**EXERCISE DIRECTIONS**.
Gather the lines from the material that contain "развертывания".

**MATERIAL FOR THE TASK**.

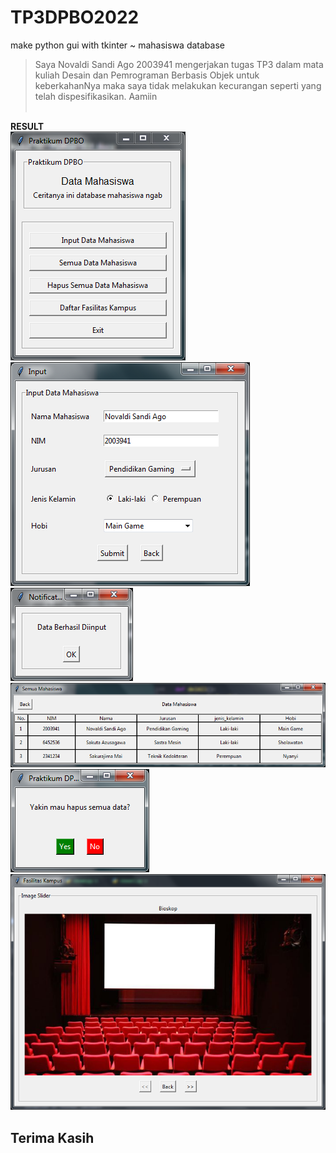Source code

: # TP3DPBO2022
make python gui with tkinter ~ mahasiswa database

> Saya Novaldi Sandi Ago 2003941 mengerjakan tugas TP3 dalam mata kuliah Desain dan Pemrograman Berbasis Objek untuk keberkahanNya maka saya tidak melakukan kecurangan seperti yang telah dispesifikasikan. Aamiin
<br><br>

**RESULT**<br>
![alt text](https://github.com/DeadpoolSteinS/TP3DPBO2022/blob/main/Screenshot/tp3_1.PNG)<br>
![alt text](https://github.com/DeadpoolSteinS/TP3DPBO2022/blob/main/Screenshot/tp3_2.PNG)<br>
![alt text](https://github.com/DeadpoolSteinS/TP3DPBO2022/blob/main/Screenshot/tp3_3.PNG)<br>
![alt text](https://github.com/DeadpoolSteinS/TP3DPBO2022/blob/main/Screenshot/tp3_4.PNG)<br>
![alt text](https://github.com/DeadpoolSteinS/TP3DPBO2022/blob/main/Screenshot/tp3_5.PNG)<br>
![alt text](https://github.com/DeadpoolSteinS/TP3DPBO2022/blob/main/Screenshot/tp3_6.PNG)<br>

## Terima Kasih

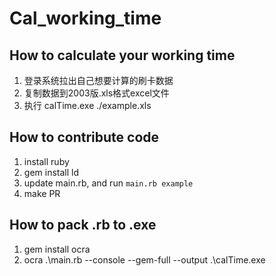 # Cal_working_time
## How to calculate your working time

1. 登录系统拉出自己想要计算的刷卡数据
2. 复制数据到2003版.xls格式excel文件
3. 执行 calTime.exe ./example.xls

## How to contribute code
1. install ruby
2. gem install ld
3. update main.rb, and run `main.rb example`
4. make PR

## How to pack .rb to .exe
1. gem install ocra
2. ocra .\main.rb --console --gem-full --output .\calTime.exe
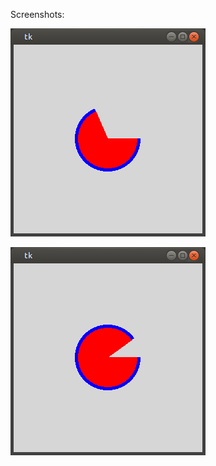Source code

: 
Screenshots: 

![#1](screenshots/screen-1.png?raw=true) 

![#2](screenshots/screen-2.png?raw=true) 
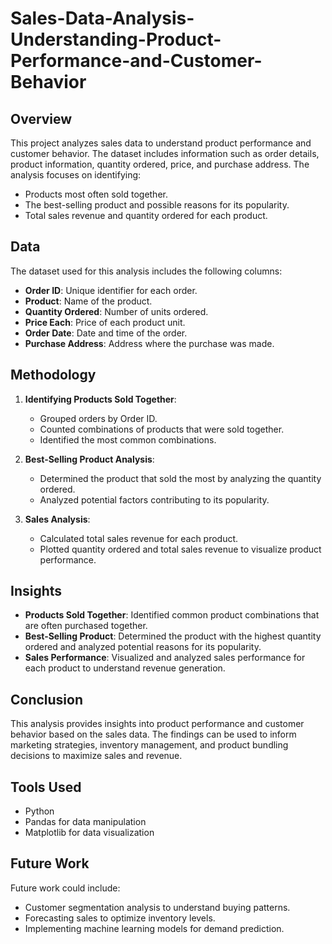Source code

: # Sales-Data-Analysis-Understanding-Product-Performance-and-Customer-Behavior


## Overview

This project analyzes sales data to understand product performance and customer behavior. The dataset includes information such as order details, product information, quantity ordered, price, and purchase address. The analysis focuses on identifying:

- Products most often sold together.
- The best-selling product and possible reasons for its popularity.
- Total sales revenue and quantity ordered for each product.

## Data 

The dataset used for this analysis includes the following columns:

- **Order ID**: Unique identifier for each order.
- **Product**: Name of the product.
- **Quantity Ordered**: Number of units ordered.
- **Price Each**: Price of each product unit.
- **Order Date**: Date and time of the order.
- **Purchase Address**: Address where the purchase was made.

## Methodology

1. **Identifying Products Sold Together**:
   - Grouped orders by Order ID.
   - Counted combinations of products that were sold together.
   - Identified the most common combinations.

2. **Best-Selling Product Analysis**:
   - Determined the product that sold the most by analyzing the quantity ordered.
   - Analyzed potential factors contributing to its popularity.

3. **Sales Analysis**:
   - Calculated total sales revenue for each product.
   - Plotted quantity ordered and total sales revenue to visualize product performance.

## Insights

- **Products Sold Together**: Identified common product combinations that are often purchased together.
- **Best-Selling Product**: Determined the product with the highest quantity ordered and analyzed potential reasons for its popularity.
- **Sales Performance**: Visualized and analyzed sales performance for each product to understand revenue generation.

## Conclusion

This analysis provides insights into product performance and customer behavior based on the sales data. The findings can be used to inform marketing strategies, inventory management, and product bundling decisions to maximize sales and revenue.

## Tools Used

- Python
- Pandas for data manipulation
- Matplotlib for data visualization

## Future Work

Future work could include:

- Customer segmentation analysis to understand buying patterns.
- Forecasting sales to optimize inventory levels.
- Implementing machine learning models for demand prediction.

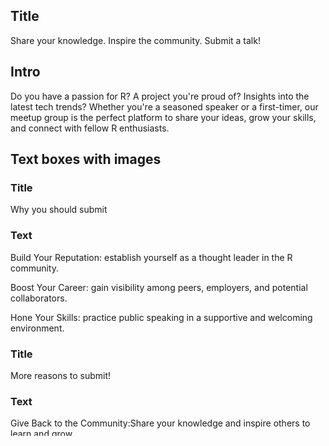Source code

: ## Title
Share your knowledge. Inspire the community. Submit a talk!

## Intro
Do you have a passion for R? A project you're proud of? Insights into the latest tech trends? Whether you're a seasoned speaker or a first-timer, our meetup group is the perfect platform to share your ideas, grow your skills, and connect with fellow R enthusiasts.

## Text boxes with images
### Title
Why you should submit

### Text
Build Your Reputation: establish yourself as a thought leader in the R community.

Boost Your Career: gain visibility among peers, employers, and potential collaborators.

Hone Your Skills: practice public speaking in a supportive and welcoming environment.

### Title
More reasons to submit!

### Text
Give Back to the Community:Share your knowledge and inspire others to learn and grow.

Get valuable feedback:on your ideas from an expert community.

Exposure: get featured on our blog for even greater impact.

### Title
What we are looking for

### Text
From R packages to Shiny apps, data modelling to visualisation, and Devops to System integration.

If you have knowledge to share, we would love to hear from you.

### Title
Cold feet?

### Text
Talks can be short in length, philosophical in nature, or a means to start conversation.

If you are unsure about submitting, reach out to us, and would love to help.

## FAQ
Do I need experience speaking?
Not at all! We welcome first time speakers and can help you prepare.

How long should my talk be?
Reach out and we will be happy to help guide you in preparing your presentation, connecting you to people in our network where necessary.

What if I need help developing my idea?
Talks typically last between 20-40 minutes, but we welcome both short and longer talks.

## Hear from past speakers
"Speaking at this meetup was one of the most rewarding experiences of my career. The audience was supportive, and it helped me build confidence in public speaking."
- Random R person
"I've never spoken before, but the team helped me prepare. Now I feel ready to do it again!"
- Another random R person

## Call to action
Your talk could be the highlight of our next meetup. It could inspire someone, solve a tricky problem, or spark an amazing idea. Don't miss the chance to make an impact—submit your talk today!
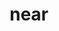 ---
category: 4-letters
denotation: null
name: near
reference_link: https://www.etymonline.com/word/near
root_language: null
root_name: null
title: near
type: free
word_sums:
- respelling: near
  sum: 'Near + '
---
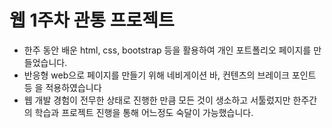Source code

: # 웹 1주차 관통 프로젝트 
- 한주 동안 배운 html, css, bootstrap 등을 활용하여 개인 포트폴리오 페이지를 만들었습니다. 
- 반응형 web으로 페이지를 만들기 위해 네비게이션 바, 컨텐츠의 브레이크 포인트 등 을 적용하였습니다
- 웹 개발 경험이 전무한 상태로 진행한 만큼 모든 것이 생소하고 서툴렀지만 한주간의 학습과 프로젝트 진행을 통해 어느정도 숙달이 가능했습니다. 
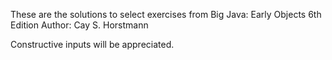 These are the solutions to select exercises from
Big Java: Early Objects 6th Edition
Author: Cay S. Horstmann

Constructive inputs will be appreciated.
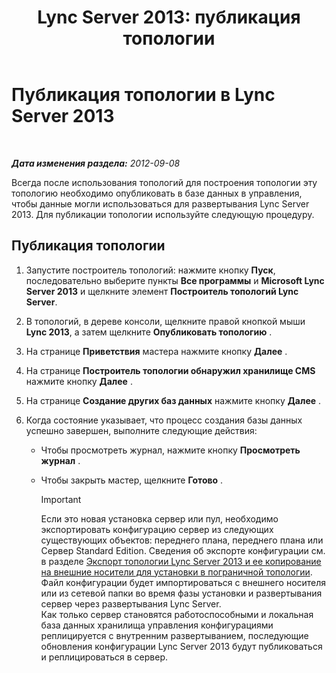 ﻿---
title: 'Lync Server 2013: публикация топологии'
TOCTitle: Публикация топологии
ms:assetid: bfed3829-7a54-4b5c-a7cb-28871acd35e7
ms:mtpsurl: https://technet.microsoft.com/ru-ru/library/Gg412935(v=OCS.15)
ms:contentKeyID: 49311028
ms.date: 05/19/2016
mtps_version: v=OCS.15
ms.translationtype: HT
---

# Публикация топологии в Lync Server 2013

 

_**Дата изменения раздела:** 2012-09-08_

Всегда после использования топологий для построения топологии эту топологию необходимо опубликовать в базе данных в управления, чтобы данные могли использоваться для развертывания Lync Server 2013. Для публикации топологии используйте следующую процедуру.

## Публикация топологии

1.  Запустите построитель топологий: нажмите кнопку **Пуск**, последовательно выберите пункты **Все программы** и **Microsoft Lync Server 2013** и щелкните элемент **Построитель топологий Lync Server**.

2.  В топологий, в дереве консоли, щелкните правой кнопкой мыши **Lync 2013**, а затем щелкните **Опубликовать топологию** .

3.  На странице **Приветствия** мастера нажмите кнопку **Далее** .

4.  На странице **Построитель топологии обнаружил хранилище CMS** нажмите кнопку **Далее** .

5.  На странице **Создание других баз данных** нажмите кнопку **Далее** .

6.  Когда состояние указывает, что процесс создания базы данных успешно завершен, выполните следующие действия:
    
      - Чтобы просмотреть журнал, нажмите кнопку **Просмотреть журнал** .
    
      - Чтобы закрыть мастер, щелкните **Готово** .
        
        > [!IMPORTANT]  
        > Если это новая установка сервер или пул, необходимо экспортировать конфигурацию сервер из следующих существующих объектов: переднего плана, переднего плана или Сервер Standard Edition. Сведения об экспорте конфигурации см. в разделе <a href="lync-server-2013-export-your-topology-and-copy-it-to-external-media-for-edge-installation.md">Экспорт топологии Lync Server 2013 и ее копирование на внешние носители для установки в пограничной топологии</a>. Файл конфигурации будет импортироваться с внешнего носителя или из сетевой папки во время фазы установки и развертывания сервер через развертывания Lync Server.<br />
        > Как только сервер становятся работоспособными и локальная база данных хранилища управления конфигурациями реплицируется с внутренним развертыванием, последующие обновления конфигурации Lync Server 2013 будут публиковаться и реплицироваться в сервер.

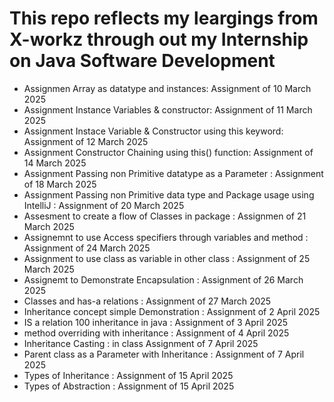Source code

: # This repo reflects my leargings from X-workz through out my Internship on Java Software Development

- Assignmen Array as datatype and instances: Assignment of 10 March 2025
- Assignment Instance Variables & constructor: Assignment of 11 March 2025
- Assignment Instace Variable & Constructor using this keyword: Assignment of 12 March 2025
- Assignment Constructor Chaining using this() function: Assignment of 14 March 2025
- Assignment Passing non Primitive datatype as a Parameter : Assignment of 18 March 2025
- Assignment Passing non Primitive data type and Package usage using IntelliJ : Assignment of 20 March 2025
- Assesment to create a flow of Classes in package : Assignmen of 21 March 2025
- Assignemnt to use Access specifiers through variables and method : Assignment of 24 March 2025
- Assignment to use class as variable in other class : Assignment of 25 March 2025
- Assignemt to Demonstrate Encapsulation : Assignment of 26 March 2025
- Classes and has-a relations : Assignment of 27 March 2025
- Inheritance concept simple Demonstration : Assignment of 2 April 2025
- IS a relation 100 inheritance in java : Assignment of 3 April 2025
- method overriding with inheritance : Assignment of 4 April 2025
- Inheritance Casting : in class Assignment of 7 April 2025
- Parent class as a Parameter with Inheritance : Assignment of 7 April 2025
- Types of Inheritance : Assignment of 15 April 2025
- Types of Abstraction : Assignment of 15 April 2025
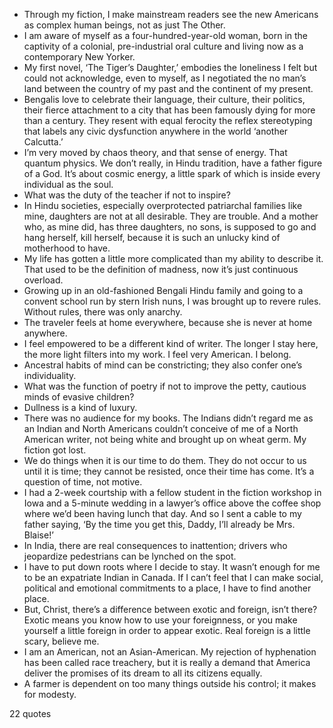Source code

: - Through my fiction, I make mainstream readers see the new Americans as complex human beings, not as just The Other.
 - I am aware of myself as a four-hundred-year-old woman, born in the captivity of a colonial, pre-industrial oral culture and living now as a contemporary New Yorker.
 - My first novel, ‘The Tiger’s Daughter,’ embodies the loneliness I felt but could not acknowledge, even to myself, as I negotiated the no man’s land between the country of my past and the continent of my present.
 - Bengalis love to celebrate their language, their culture, their politics, their fierce attachment to a city that has been famously dying for more than a century. They resent with equal ferocity the reflex stereotyping that labels any civic dysfunction anywhere in the world ‘another Calcutta.’
 - I’m very moved by chaos theory, and that sense of energy. That quantum physics. We don’t really, in Hindu tradition, have a father figure of a God. It’s about cosmic energy, a little spark of which is inside every individual as the soul.
 - What was the duty of the teacher if not to inspire?
 - In Hindu societies, especially overprotected patriarchal families like mine, daughters are not at all desirable. They are trouble. And a mother who, as mine did, has three daughters, no sons, is supposed to go and hang herself, kill herself, because it is such an unlucky kind of motherhood to have.
 - My life has gotten a little more complicated than my ability to describe it. That used to be the definition of madness, now it’s just continuous overload.
 - Growing up in an old-fashioned Bengali Hindu family and going to a convent school run by stern Irish nuns, I was brought up to revere rules. Without rules, there was only anarchy.
 - The traveler feels at home everywhere, because she is never at home anywhere.
 - I feel empowered to be a different kind of writer. The longer I stay here, the more light filters into my work. I feel very American. I belong.
 - Ancestral habits of mind can be constricting; they also confer one’s individuality.
 - What was the function of poetry if not to improve the petty, cautious minds of evasive children?
 - Dullness is a kind of luxury.
 - There was no audience for my books. The Indians didn’t regard me as an Indian and North Americans couldn’t conceive of me of a North American writer, not being white and brought up on wheat germ. My fiction got lost.
 - We do things when it is our time to do them. They do not occur to us until it is time; they cannot be resisted, once their time has come. It’s a question of time, not motive.
 - I had a 2-week courtship with a fellow student in the fiction workshop in Iowa and a 5-minute wedding in a lawyer’s office above the coffee shop where we’d been having lunch that day. And so I sent a cable to my father saying, ‘By the time you get this, Daddy, I’ll already be Mrs. Blaise!’
 - In India, there are real consequences to inattention; drivers who jeopardize pedestrians can be lynched on the spot.
 - I have to put down roots where I decide to stay. It wasn’t enough for me to be an expatriate Indian in Canada. If I can’t feel that I can make social, political and emotional commitments to a place, I have to find another place.
 - But, Christ, there’s a difference between exotic and foreign, isn’t there? Exotic means you know how to use your foreignness, or you make yourself a little foreign in order to appear exotic. Real foreign is a little scary, believe me.
 - I am an American, not an Asian-American. My rejection of hyphenation has been called race treachery, but it is really a demand that America deliver the promises of its dream to all its citizens equally.
 - A farmer is dependent on too many things outside his control; it makes for modesty.

22 quotes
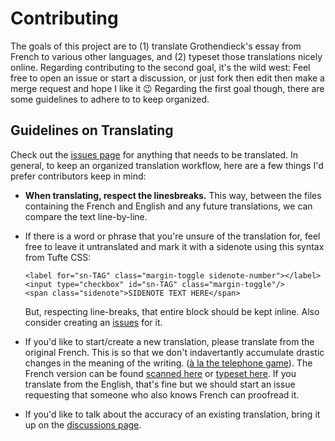 # Contributing

The goals of this project are to 
(1) translate Grothendieck's essay from French to various other languages,
and (2) typeset those translations nicely online.
Regarding contributing to the second goal, it's the wild west:
Feel free to open an issue or start a discussion,
or just fork then edit then make a merge request and hope I like it 😉
Regarding the first goal though, 
there are some guidelines to adhere to to keep organized.


## Guidelines on Translating

Check out the [issues page](https://github.com/mikepierce/grothendieck-kimchi/issues)
for anything that needs to be translated.
In general, to keep an organized translation workflow,
here are a few things I'd prefer contributors keep in mind:

  - **When translating, respect the linesbreaks.** 
    This way, between the files containing the French and English 
    and any future translations, we can compare the text line-by-line.

  - If there is a word or phrase that you're unsure 
    of the translation for, feel free to leave it untranslated 
    and mark it with a sidenote using this syntax from Tufte CSS:
    
        <label for="sn-TAG" class="margin-toggle sidenote-number"></label>
        <input type="checkbox" id="sn-TAG" class="margin-toggle"/>
        <span class="sidenote">SIDENOTE TEXT HERE</span>

    But, respecting line-breaks, that entire block should be kept inline.
    Also consider creating an [issues](https://github.com/mikepierce/grothendieck-kimchi/issues)
    for it.

  - If you'd like to start/create a new translation,
    please translate from the original French.
    This is so that we don't indavertantly accumulate 
    drastic changes in the meaning of the writing.
    ([à la the telephone game](https://en.wikipedia.org/wiki/Telephone_(game))).
    The French version can be found [scanned here](http://www.ihes.fr/~damour/IMAGE/kimchi_grothendieck.pdf) 
    or [typeset here](https://mikepierce.github.io/grothendieck-kimchi/translations/french/).
    If you translate from the English, that's fine 
    but we should start an issue requesting that someone who also knows French
    can proofread it.

  - If you'd like to talk about the accuracy of an existing translation,
    bring it up on the [discussions page](https://github.com/mikepierce/grothendieck-kimchi/discussions).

**RESPONSE BOX**.
Всегда после использования топологий для построения топологии эту топологию необходимо опубликовать в базе данных в управления, чтобы данные могли использоваться для развертывания Lync Server 2013. Для публикации топологии используйте следующую процедуру.
        > Если это новая установка сервер или пул, необходимо экспортировать конфигурацию сервер из следующих существующих объектов: переднего плана, переднего плана или Сервер Standard Edition. Сведения об экспорте конфигурации см. в разделе <a href="lync-server-2013-export-your-topology-and-copy-it-to-external-media-for-edge-installation.md">Экспорт топологии Lync Server 2013 и ее копирование на внешние носители для установки в пограничной топологии</a>. Файл конфигурации будет импортироваться с внешнего носителя или из сетевой папки во время фазы установки и развертывания сервер через развертывания Lync Server.<br />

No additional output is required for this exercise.